Climate Change Poverty: Kenyan children struggle to survive on the frontline
Towards the end of March the hot sunny days start to peter out and the long rains of the wet season begin. In the countryside, small farmers start to harvest their crops of corn, potatoes, bananas, beans and chillies for sale. Up on the hilly slopes the larger holdings prepare the plentiful supply of tea and coffee beans for export. But not anymore...
In recent years Kenya has begun to experience a devastating change in its usual seasonal weather pattern. The small farmers who are totally dependent on agriculture have witnessed the surge in temperatures, unreliable rainfall patterns and increasing drought. Now instead of harvesting their lush fields of crops they are faced with a barren dust-filled land which only acts as a graveyard for their livestock. Even the summit of Mount Kenya has not been spared. Today 10 of the 18 glaciers that covered the country’s highest point a century ago have disappeared. In general, the disappropriate impact of climate change on the African continent has been staggering. Despite only accounting for 4% of global greenhouse gas emissions, it’s people are already suffering from one of its most severe consequences - food insecurity.
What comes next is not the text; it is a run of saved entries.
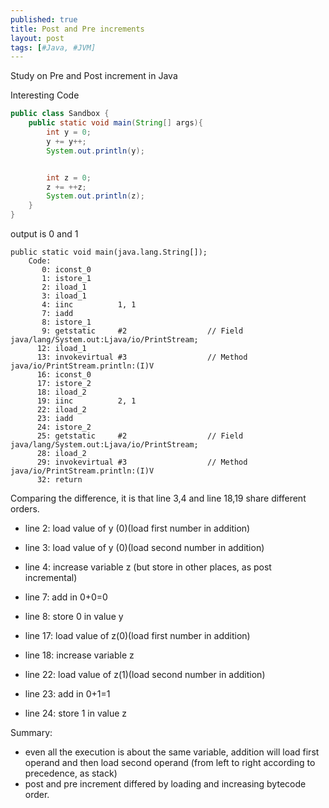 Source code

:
 ```yaml
---
published: true
title: Post and Pre increments
layout: post
tags: [#Java, #JVM]
---
```

Study on Pre and Post increment in Java

Interesting Code

```java
public class Sandbox {
    public static void main(String[] args){
        int y = 0;
        y += y++;
        System.out.println(y);


        int z = 0;
        z += ++z;
        System.out.println(z);
    }
}
```
output is 0 and 1

```bytecode
public static void main(java.lang.String[]);
    Code:
       0: iconst_0
       1: istore_1
       2: iload_1
       3: iload_1
       4: iinc          1, 1
       7: iadd
       8: istore_1
       9: getstatic     #2                  // Field java/lang/System.out:Ljava/io/PrintStream;
      12: iload_1
      13: invokevirtual #3                  // Method java/io/PrintStream.println:(I)V
      16: iconst_0
      17: istore_2
      18: iload_2
      19: iinc          2, 1
      22: iload_2
      23: iadd
      24: istore_2
      25: getstatic     #2                  // Field java/lang/System.out:Ljava/io/PrintStream;
      28: iload_2
      29: invokevirtual #3                  // Method java/io/PrintStream.println:(I)V
      32: return
```

Comparing the difference, it is that  line 3,4 and line 18,19 share different orders.

- line 2: load value of y (0)(load first number in addition)
- line 3: load value of y (0)(load second number in addition)
- line 4: increase variable z (but store in other places, as post incremental) 
- line 7: add in 0+0=0
- line 8: store 0 in value y

- line 17: load value of z(0)(load first number in addition)
- line 18: increase variable z
- line 22: load value of z(1)(load second number in addition)
- line 23: add in 0+1=1
- line 24: store 1 in value z

Summary:

- even all the execution is about the same variable, addition will load first operand and then load second operand (from left to right according to precedence, as stack)
- post and pre increment differed by loading and increasing bytecode order.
And it's the most vulnerable children that have been the worst affected by this crisis. With little or no crops for their parents to sell, they have been forced to give up school to find often dangerous work in local factories or on building sites. By risking their health and sacrificing their futures they bring home less than $2 USD each day - just enough to save their families from starvation. And these are the ‘lucky’ ones. As the Coronavirus pandemic makes finding work even harder, many more Kenyan children have become victims of child labour schemes and other exploitation.
And it is into this reality the DCI team has stepped. By working directly with rural communities we have continued to make regular deliveries of vital food aid to countless men, women and children who are suffering the consequences of climate change poverty. These lifesaving deliveries mean that families do not starve due to the lack of crops and children do not have to give up on their education to help feed their brothers and sisters. Additionally with the support of our partnership network we are providing the education and tools necessary to help the many farmers cope with the huge changes taking place around them. But with an increasing number suffering the negative consequences of the climate crisis, it is clear our work has just begun.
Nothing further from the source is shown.